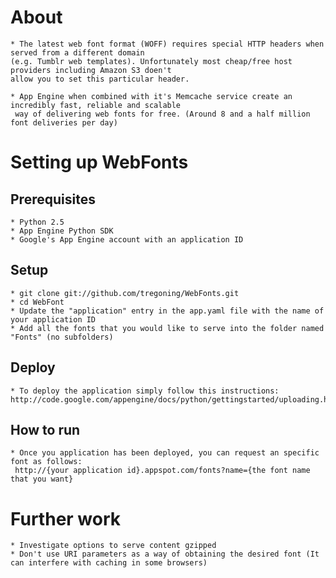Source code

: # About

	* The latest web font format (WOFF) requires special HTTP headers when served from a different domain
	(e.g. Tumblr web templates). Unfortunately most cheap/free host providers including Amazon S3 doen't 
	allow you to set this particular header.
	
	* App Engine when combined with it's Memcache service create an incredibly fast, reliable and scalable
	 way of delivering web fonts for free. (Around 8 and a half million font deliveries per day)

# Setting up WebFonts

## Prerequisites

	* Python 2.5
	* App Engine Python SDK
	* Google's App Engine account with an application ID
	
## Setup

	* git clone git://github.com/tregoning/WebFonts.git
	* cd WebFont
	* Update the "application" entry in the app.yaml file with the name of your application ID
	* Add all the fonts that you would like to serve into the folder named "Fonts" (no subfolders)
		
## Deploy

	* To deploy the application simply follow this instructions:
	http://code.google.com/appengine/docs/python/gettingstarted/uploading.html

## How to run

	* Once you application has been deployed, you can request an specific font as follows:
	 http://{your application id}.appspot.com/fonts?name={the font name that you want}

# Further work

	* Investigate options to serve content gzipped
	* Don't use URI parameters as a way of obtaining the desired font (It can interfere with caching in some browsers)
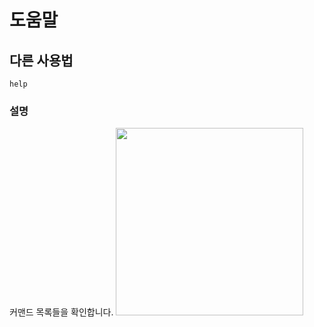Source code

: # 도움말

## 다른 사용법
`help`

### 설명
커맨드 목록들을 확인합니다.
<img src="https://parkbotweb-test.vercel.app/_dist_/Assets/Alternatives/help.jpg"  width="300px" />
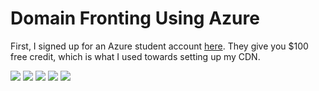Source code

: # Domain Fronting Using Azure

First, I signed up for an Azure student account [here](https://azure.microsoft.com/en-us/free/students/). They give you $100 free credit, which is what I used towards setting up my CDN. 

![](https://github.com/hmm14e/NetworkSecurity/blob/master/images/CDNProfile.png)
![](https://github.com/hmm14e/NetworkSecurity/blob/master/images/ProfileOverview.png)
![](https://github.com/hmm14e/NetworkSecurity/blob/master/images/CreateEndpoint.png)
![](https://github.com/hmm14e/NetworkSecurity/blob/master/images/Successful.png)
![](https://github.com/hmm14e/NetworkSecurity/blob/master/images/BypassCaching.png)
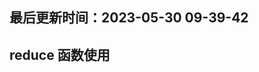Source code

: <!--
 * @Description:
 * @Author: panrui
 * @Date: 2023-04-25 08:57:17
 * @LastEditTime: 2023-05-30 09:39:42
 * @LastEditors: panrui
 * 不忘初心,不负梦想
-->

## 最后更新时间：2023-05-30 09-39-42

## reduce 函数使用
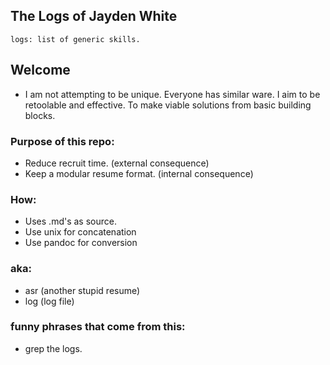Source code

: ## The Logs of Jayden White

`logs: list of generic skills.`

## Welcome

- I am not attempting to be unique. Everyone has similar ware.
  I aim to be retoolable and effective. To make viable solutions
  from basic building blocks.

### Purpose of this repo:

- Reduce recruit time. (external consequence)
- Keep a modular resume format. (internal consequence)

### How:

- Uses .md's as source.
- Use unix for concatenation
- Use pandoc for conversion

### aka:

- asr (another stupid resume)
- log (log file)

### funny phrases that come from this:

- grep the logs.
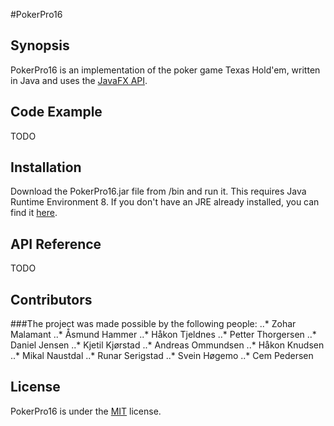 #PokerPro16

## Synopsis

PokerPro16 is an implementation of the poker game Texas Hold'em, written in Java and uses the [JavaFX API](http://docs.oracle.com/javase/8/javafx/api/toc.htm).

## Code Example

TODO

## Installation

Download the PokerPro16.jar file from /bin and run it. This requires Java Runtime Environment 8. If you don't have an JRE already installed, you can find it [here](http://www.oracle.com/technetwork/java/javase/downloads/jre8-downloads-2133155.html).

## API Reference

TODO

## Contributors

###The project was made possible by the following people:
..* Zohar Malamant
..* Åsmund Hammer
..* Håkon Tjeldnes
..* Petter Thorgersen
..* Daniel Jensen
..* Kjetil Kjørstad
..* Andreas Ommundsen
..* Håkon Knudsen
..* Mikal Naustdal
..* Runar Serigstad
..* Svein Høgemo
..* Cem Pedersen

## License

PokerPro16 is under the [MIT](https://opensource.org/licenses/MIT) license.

#### Your objective:
Please retype the data exactly, but do not carry over any picture.

#### Solution to the exercise:
Source code

: # About

	* The latest web font format (WOFF) requires special HTTP headers when served from a different domain
	(e.g. Tumblr web templates). Unfortunately most cheap/free host providers including Amazon S3 doen't 
	allow you to set this particular header.
	
	* App Engine when combined with it's Memcache service create an incredibly fast, reliable and scalable
	 way of delivering web fonts for free. (Around 8 and a half million font deliveries per day)

# Setting up WebFonts

## Prerequisites

	* Python 2.5
	* App Engine Python SDK
	* Google's App Engine account with an application ID
	
## Setup

	* git clone git://github.com/tregoning/WebFonts.git
	* cd WebFont
	* Update the "application" entry in the app.yaml file with the name of your application ID
	* Add all the fonts that you would like to serve into the folder named "Fonts" (no subfolders)
		
## Deploy

	* To deploy the application simply follow this instructions:
	http://code.google.com/appengine/docs/python/gettingstarted/uploading.html

## How to run

	* Once you application has been deployed, you can request an specific font as follows:
	 http://{your application id}.appspot.com/fonts?name={the font name that you want}

# Further work

	* Investigate options to serve content gzipped
	* Don't use URI parameters as a way of obtaining the desired font (It can interfere with caching in some browsers)
Source code

: # 도움말

## 다른 사용법
`help`

### 설명
커맨드 목록들을 확인합니다.
<img src="https://parkbotweb-test.vercel.app/_dist_/Assets/Alternatives/help.jpg"  width="300px" />
Source code

: # Domain Fronting Using Azure

First, I signed up for an Azure student account [here](https://azure.microsoft.com/en-us/free/students/). They give you $100 free credit, which is what I used towards setting up my CDN. 

![](https://github.com/hmm14e/NetworkSecurity/blob/master/images/CDNProfile.png)
![](https://github.com/hmm14e/NetworkSecurity/blob/master/images/ProfileOverview.png)
![](https://github.com/hmm14e/NetworkSecurity/blob/master/images/CreateEndpoint.png)
![](https://github.com/hmm14e/NetworkSecurity/blob/master/images/Successful.png)
![](https://github.com/hmm14e/NetworkSecurity/blob/master/images/BypassCaching.png)
Source code

: <!--
 * @Description:
 * @Author: panrui
 * @Date: 2023-04-25 08:57:17
 * @LastEditTime: 2023-05-30 09:39:42
 * @LastEditors: panrui
 * 不忘初心,不负梦想
-->

## 最后更新时间：2023-05-30 09-39-42

## reduce 函数使用
Source code

: ## The Logs of Jayden White

`logs: list of generic skills.`

## Welcome

- I am not attempting to be unique. Everyone has similar ware.
  I aim to be retoolable and effective. To make viable solutions
  from basic building blocks.

### Purpose of this repo:

- Reduce recruit time. (external consequence)
- Keep a modular resume format. (internal consequence)

### How:

- Uses .md's as source.
- Use unix for concatenation
- Use pandoc for conversion

### aka:

- asr (another stupid resume)
- log (log file)

### funny phrases that come from this:

- grep the logs.
 #PokerPro16

## Synopsis

PokerPro16 is an implementation of the poker game Texas Hold'em, written in Java and uses the [JavaFX API](http://docs.oracle.com/javase/8/javafx/api/toc.htm).

## Code Example

TODO

## Installation

Download the PokerPro16.jar file from /bin and run it. This requires Java Runtime Environment 8. If you don't have an JRE already installed, you can find it [here](http://www.oracle.com/technetwork/java/javase/downloads/jre8-downloads-2133155.html).

## API Reference

TODO

## Contributors

###The project was made possible by the following people:
..* Zohar Malamant
..* Åsmund Hammer
..* Håkon Tjeldnes
..* Petter Thorgersen
..* Daniel Jensen
..* Kjetil Kjørstad
..* Andreas Ommundsen
..* Håkon Knudsen
..* Mikal Naustdal
..* Runar Serigstad
..* Svein Høgemo
..* Cem Pedersen

## License

PokerPro16 is under the [MIT](https://opensource.org/licenses/MIT) license.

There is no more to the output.